4. Het bestuur van het waterschap en het bestuur van de betrokken gemeente
beslissen op een voorstel als bedoeld in het derde lid, binnen één
jaar na de dag waarop het door het bestuur van de betrokken gemeente dan wel
door het bestuur van het waterschap is ontvangen. Bij gebreke van overeenstemming
binnen die termijn beslissen, de beide besturen gehoord, gedeputeerde staten.
Toelichting
Dit amendement beoogt de rol van het waterschap enerzijds en de gemeente
anderzijds in de waterketen beter en duidelijker vast te leggen. Ingevolge
het door de regering voorgestelde artikel 15a geschiedt de zuivering van stedelijk
afvalwater niet dan wel niet onder directe verantwoordelijkheid
van het waterschap, indien het bestuur van het waterschap en dat van de betrokken
gemeenten anders overeenkomen.
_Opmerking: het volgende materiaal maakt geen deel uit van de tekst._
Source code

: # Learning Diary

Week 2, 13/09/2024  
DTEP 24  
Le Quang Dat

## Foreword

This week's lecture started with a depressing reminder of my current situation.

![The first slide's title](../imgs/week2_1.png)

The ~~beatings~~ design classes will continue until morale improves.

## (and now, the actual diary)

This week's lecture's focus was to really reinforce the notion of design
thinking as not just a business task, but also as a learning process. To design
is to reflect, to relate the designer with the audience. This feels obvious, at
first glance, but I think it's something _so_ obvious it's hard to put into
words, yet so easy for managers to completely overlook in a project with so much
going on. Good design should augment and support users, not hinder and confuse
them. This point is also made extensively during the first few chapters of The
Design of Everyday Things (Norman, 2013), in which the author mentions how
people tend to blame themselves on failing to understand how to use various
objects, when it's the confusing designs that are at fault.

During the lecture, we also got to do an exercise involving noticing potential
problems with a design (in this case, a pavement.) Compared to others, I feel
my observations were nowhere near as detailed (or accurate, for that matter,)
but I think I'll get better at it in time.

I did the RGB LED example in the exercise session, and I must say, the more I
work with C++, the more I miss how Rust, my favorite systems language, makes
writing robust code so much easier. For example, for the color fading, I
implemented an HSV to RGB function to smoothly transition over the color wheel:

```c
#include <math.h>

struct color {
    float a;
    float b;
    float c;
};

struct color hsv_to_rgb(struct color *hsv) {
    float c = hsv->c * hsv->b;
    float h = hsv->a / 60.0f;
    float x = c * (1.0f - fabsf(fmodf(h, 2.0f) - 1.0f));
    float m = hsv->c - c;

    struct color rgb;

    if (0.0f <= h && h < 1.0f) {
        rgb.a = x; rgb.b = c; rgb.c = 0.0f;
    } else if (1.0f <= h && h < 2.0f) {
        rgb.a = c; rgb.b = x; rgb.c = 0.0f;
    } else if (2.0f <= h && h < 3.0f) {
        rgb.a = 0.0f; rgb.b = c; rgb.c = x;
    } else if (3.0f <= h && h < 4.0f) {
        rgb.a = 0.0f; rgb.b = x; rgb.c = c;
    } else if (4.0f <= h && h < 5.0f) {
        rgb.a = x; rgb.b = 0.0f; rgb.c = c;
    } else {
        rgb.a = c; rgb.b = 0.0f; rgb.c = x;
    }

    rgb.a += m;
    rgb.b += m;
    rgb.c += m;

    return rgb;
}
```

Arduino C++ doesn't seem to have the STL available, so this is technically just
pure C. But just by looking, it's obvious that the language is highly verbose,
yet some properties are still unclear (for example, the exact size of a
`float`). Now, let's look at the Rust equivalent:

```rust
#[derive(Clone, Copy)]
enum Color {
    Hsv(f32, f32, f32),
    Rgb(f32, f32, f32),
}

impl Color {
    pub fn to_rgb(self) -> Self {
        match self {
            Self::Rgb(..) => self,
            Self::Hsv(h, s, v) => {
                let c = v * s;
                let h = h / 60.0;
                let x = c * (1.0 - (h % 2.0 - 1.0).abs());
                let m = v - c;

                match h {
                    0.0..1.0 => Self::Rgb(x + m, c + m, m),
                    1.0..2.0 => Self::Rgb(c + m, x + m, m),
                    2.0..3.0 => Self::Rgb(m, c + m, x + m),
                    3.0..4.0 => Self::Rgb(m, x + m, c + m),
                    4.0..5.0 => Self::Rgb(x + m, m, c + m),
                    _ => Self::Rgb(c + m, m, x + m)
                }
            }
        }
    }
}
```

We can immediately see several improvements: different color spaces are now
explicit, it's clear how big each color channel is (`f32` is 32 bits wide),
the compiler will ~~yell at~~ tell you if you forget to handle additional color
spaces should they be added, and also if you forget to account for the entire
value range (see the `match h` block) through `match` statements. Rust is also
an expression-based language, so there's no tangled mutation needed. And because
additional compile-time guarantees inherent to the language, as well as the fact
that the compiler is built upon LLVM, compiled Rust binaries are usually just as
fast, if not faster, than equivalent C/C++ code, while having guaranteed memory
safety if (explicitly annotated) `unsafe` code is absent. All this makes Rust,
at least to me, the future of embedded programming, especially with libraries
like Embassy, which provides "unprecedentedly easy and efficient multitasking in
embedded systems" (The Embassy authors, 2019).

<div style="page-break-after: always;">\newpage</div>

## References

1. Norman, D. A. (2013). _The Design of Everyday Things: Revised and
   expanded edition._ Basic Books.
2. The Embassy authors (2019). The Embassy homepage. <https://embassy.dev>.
De Unie van Waterschappen en de Vereniging
Nederlandse Gemeenten hebben bij brief van 1 november jongstleden aan
de Tweede Kamer ook voorstellen gedaan om de samenwerking met betrekking tot
het zuiveringsbeheer tussen gemeenten en waterschappen duidelijker in de wet
neer te leggen teneinde een milieuhygiënisch verantwoord zuiveringsbeheer
tegen de laagst maatschappelijke kosten te bewerkstelligen.
Het onderhavige amendement, strekkende tot nadere uitwerking van de mogelijkheid
tot afwijking van de in de eerste volzin van dat artikel 15a geformuleerde
algemene regel, kan als volgt worden toegelicht.
Het uitvoeren van het zuiveringsbeheer tegen de laagst maatschappelijke
kosten vergt een zekere bestuurlijke en organisatorische schaalgrootte. De
schaalgrootte van de waterschappen is hiervoor bij uitstek geschikt. Dit sluit
aan bij de bestaande situatie waarin alle communale zuiveringsinrichtingen
in beheer bij waterschappen zijn. Er kunnen zich gevallen voordoen waarin
de doelmatige zuivering van stedelijk afvalwater is gediend met decentrale
zuivering op gemeentelijke schaal. Het bestuur van het waterschap en het bestuur
van de betrokken gemeente kunnen in dergelijke gevallen een besluit nemen
dat de zuivering van een gedeelte van het stedelijk afvalwater geschiedt in
een zuiveringsinrichting in beheer bij de gemeente. Hierbij kan bijvoorbeeld
gedacht worden aan decentrale zuiveringtechnische werken in de vorm van grote
individuele afvalwaterbehandeling inrichtingen. Het voorstel voor een dergelijk
besluit kan komen van de kant van de kant van het bestuur van de betrokken
gemeente of van het bestuur van het waterschap.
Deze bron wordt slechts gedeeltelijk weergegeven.